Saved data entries
Content starts

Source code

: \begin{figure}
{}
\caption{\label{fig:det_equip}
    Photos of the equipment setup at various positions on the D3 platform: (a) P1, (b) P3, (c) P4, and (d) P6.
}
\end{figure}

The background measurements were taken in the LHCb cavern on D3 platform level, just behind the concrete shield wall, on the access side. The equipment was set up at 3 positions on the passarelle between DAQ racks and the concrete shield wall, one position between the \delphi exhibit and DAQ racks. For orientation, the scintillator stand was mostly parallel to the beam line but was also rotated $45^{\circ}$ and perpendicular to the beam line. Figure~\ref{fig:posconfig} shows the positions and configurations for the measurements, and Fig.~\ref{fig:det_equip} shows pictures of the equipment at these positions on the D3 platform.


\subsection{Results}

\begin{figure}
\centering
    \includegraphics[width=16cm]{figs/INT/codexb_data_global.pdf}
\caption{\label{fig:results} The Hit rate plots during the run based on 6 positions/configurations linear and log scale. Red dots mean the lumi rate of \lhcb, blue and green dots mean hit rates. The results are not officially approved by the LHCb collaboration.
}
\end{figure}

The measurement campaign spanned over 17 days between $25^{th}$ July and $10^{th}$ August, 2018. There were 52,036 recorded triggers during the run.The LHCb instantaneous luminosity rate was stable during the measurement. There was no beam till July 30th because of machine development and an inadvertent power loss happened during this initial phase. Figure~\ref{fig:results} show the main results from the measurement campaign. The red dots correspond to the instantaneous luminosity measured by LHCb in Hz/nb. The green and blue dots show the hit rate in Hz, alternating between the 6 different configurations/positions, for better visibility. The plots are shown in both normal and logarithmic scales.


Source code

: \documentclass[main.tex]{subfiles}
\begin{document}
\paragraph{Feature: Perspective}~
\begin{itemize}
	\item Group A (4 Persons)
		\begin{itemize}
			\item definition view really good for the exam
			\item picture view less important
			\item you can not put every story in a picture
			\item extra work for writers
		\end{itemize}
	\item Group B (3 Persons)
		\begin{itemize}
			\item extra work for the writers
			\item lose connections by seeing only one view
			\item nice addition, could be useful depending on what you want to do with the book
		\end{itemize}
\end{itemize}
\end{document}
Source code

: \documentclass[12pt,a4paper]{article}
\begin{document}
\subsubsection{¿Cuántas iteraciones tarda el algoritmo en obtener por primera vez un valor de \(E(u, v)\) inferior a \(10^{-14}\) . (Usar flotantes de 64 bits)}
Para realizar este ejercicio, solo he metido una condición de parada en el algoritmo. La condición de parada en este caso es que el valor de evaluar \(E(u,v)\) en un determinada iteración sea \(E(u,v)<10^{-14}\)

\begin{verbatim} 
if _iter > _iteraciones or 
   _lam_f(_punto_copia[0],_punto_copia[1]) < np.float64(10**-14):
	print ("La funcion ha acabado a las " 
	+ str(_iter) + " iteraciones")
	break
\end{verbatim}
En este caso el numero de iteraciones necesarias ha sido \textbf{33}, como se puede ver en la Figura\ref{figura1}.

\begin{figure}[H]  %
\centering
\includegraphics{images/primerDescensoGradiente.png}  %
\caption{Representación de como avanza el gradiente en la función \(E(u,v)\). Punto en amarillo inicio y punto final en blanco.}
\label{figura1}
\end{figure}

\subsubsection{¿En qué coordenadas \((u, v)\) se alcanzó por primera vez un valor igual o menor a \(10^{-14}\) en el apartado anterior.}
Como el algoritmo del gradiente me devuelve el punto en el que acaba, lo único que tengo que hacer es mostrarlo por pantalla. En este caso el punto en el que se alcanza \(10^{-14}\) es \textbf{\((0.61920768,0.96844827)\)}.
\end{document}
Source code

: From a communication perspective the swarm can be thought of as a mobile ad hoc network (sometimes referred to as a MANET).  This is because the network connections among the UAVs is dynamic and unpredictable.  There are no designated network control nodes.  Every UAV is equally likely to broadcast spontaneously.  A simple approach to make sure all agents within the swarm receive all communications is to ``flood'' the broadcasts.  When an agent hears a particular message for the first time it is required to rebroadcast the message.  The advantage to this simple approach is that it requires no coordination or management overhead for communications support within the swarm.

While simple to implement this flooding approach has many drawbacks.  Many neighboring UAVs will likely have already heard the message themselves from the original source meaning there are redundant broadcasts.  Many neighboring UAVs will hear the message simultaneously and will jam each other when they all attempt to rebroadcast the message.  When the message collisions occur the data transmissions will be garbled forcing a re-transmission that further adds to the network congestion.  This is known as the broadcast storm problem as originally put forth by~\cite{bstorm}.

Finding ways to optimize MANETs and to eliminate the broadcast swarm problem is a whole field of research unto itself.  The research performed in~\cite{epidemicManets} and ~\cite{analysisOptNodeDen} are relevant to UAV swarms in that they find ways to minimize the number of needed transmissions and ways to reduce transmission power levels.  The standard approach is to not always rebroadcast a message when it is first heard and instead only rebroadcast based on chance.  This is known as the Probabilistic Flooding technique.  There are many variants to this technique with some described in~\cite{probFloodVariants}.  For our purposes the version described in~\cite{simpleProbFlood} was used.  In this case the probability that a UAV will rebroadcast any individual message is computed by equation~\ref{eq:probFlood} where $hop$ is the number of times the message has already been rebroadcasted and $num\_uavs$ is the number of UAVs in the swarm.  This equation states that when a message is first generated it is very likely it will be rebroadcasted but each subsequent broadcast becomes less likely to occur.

Content ends

Copy each line above where the string "includegraphics" occurs.

### Solution for this exercise
    \includegraphics[width=16cm]{figs/INT/codexb_data_global.pdf}
\includegraphics{images/primerDescensoGradiente.png}  %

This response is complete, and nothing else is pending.